= Directions for this task =
List all the lines in these records that hold "tracking".

Document images with source code
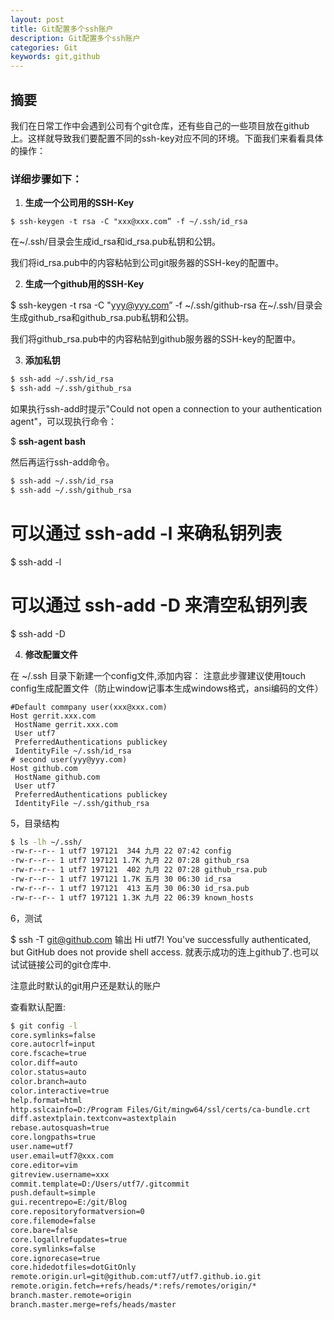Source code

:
 ```yaml
---
layout: post
title: Git配置多个ssh账户
description: Git配置多个ssh账户
categories: Git
keywords: git,github
---
```


## 摘要

 我们在日常工作中会遇到公司有个git仓库，还有些自己的一些项目放在github上。这样就导致我们要配置不同的ssh-key对应不同的环境。下面我们来看看具体的操作：

 ### 详细步骤如下：
1. **生成一个公司用的SSH-Key**      

 `$ ssh-keygen -t rsa -C "xxx@xxx.com” -f ~/.ssh/id_rsa`

在~/.ssh/目录会生成id_rsa和id_rsa.pub私钥和公钥。

我们将id_rsa.pub中的内容粘帖到公司git服务器的SSH-key的配置中。

2. **生成一个github用的SSH-Key**

 $ ssh-keygen -t rsa -C "yyy@yyy.com” -f ~/.ssh/github-rsa
在~/.ssh/目录会生成github_rsa和github_rsa.pub私钥和公钥。

我们将github_rsa.pub中的内容粘帖到github服务器的SSH-key的配置中。

3. **添加私钥**

```bash
$ ssh-add ~/.ssh/id_rsa 
$ ssh-add ~/.ssh/github_rsa
```
如果执行ssh-add时提示"Could not open a connection to your authentication agent"，可以现执行命令：

$ **ssh-agent bash**

然后再运行ssh-add命令。
```bash
$ ssh-add ~/.ssh/id_rsa 
$ ssh-add ~/.ssh/github_rsa
```
# 可以通过 ssh-add -l 来确私钥列表
$ ssh-add -l
# 可以通过 ssh-add -D 来清空私钥列表
$ ssh-add -D


4. **修改配置文件**

在 ~/.ssh 目录下新建一个config文件,添加内容：
注意此步骤建议使用touch config生成配置文件（防止window记事本生成windows格式，ansi编码的文件）
```
#Default commpany user(xxx@xxx.com)
Host gerrit.xxx.com 
 HostName gerrit.xxx.com
 User utf7
 PreferredAuthentications publickey
 IdentityFile ~/.ssh/id_rsa
# second user(yyy@yyy.com)
Host github.com
 HostName github.com
 User utf7
 PreferredAuthentications publickey
 IdentityFile ~/.ssh/github_rsa
```
5，目录结构

```bash
$ ls -lh ~/.ssh/
-rw-r--r-- 1 utf7 197121  344 九月 22 07:42 config
-rw-r--r-- 1 utf7 197121 1.7K 九月 22 07:28 github_rsa
-rw-r--r-- 1 utf7 197121  402 九月 22 07:28 github_rsa.pub
-rw-r--r-- 1 utf7 197121 1.7K 五月 30 06:30 id_rsa
-rw-r--r-- 1 utf7 197121  413 五月 30 06:30 id_rsa.pub
-rw-r--r-- 1 utf7 197121 1.3K 九月 22 06:39 known_hosts
```

 
6，测试

$ ssh -T git@github.com
输出
Hi utf7! You've successfully authenticated, but GitHub does not provide shell access.
就表示成功的连上github了.也可以试试链接公司的git仓库中.




注意此时默认的git用户还是默认的账户

查看默认配置:

```bash
$ git config -l
core.symlinks=false
core.autocrlf=input
core.fscache=true
color.diff=auto
color.status=auto
color.branch=auto
color.interactive=true
help.format=html
http.sslcainfo=D:/Program Files/Git/mingw64/ssl/certs/ca-bundle.crt
diff.astextplain.textconv=astextplain
rebase.autosquash=true
core.longpaths=true
user.name=utf7
user.email=utf7@xxx.com
core.editor=vim
gitreview.username=xxx
commit.template=D:/Users/utf7/.gitcommit
push.default=simple
gui.recentrepo=E:/git/Blog
core.repositoryformatversion=0
core.filemode=false
core.bare=false
core.logallrefupdates=true
core.symlinks=false
core.ignorecase=true
core.hidedotfiles=dotGitOnly
remote.origin.url=git@github.com:utf7/utf7.github.io.git
remote.origin.fetch=+refs/heads/*:refs/remotes/origin/*
branch.master.remote=origin
branch.master.merge=refs/heads/master
```
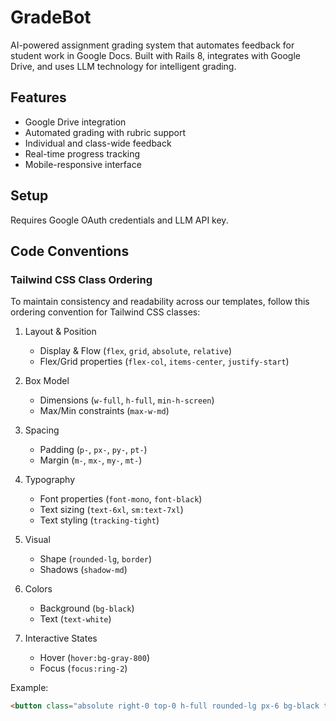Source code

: # GradeBot

AI-powered assignment grading system that automates feedback for student work in Google Docs. Built with Rails 8, integrates with Google Drive, and uses LLM technology for intelligent grading.

## Features
- Google Drive integration
- Automated grading with rubric support
- Individual and class-wide feedback
- Real-time progress tracking
- Mobile-responsive interface

## Setup
Requires Google OAuth credentials and LLM API key.

## Code Conventions

### Tailwind CSS Class Ordering
To maintain consistency and readability across our templates, follow this ordering convention for Tailwind CSS classes:

1. Layout & Position
   - Display & Flow (`flex`, `grid`, `absolute`, `relative`)
   - Flex/Grid properties (`flex-col`, `items-center`, `justify-start`)

2. Box Model
   - Dimensions (`w-full`, `h-full`, `min-h-screen`)
   - Max/Min constraints (`max-w-md`)

3. Spacing
   - Padding (`p-`, `px-`, `py-`, `pt-`)
   - Margin (`m-`, `mx-`, `my-`, `mt-`)

4. Typography
   - Font properties (`font-mono`, `font-black`)
   - Text sizing (`text-6xl`, `sm:text-7xl`)
   - Text styling (`tracking-tight`)

5. Visual
   - Shape (`rounded-lg`, `border`)
   - Shadows (`shadow-md`)

6. Colors
   - Background (`bg-black`)
   - Text (`text-white`)

7. Interactive States
   - Hover (`hover:bg-gray-800`)
   - Focus (`focus:ring-2`)

Example:
```html
<button class="absolute right-0 top-0 h-full rounded-lg px-6 bg-black text-white hover:bg-gray-800">
```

= Solution to this problem =
- Real-time progress tracking
   - Text styling (`tracking-tight`)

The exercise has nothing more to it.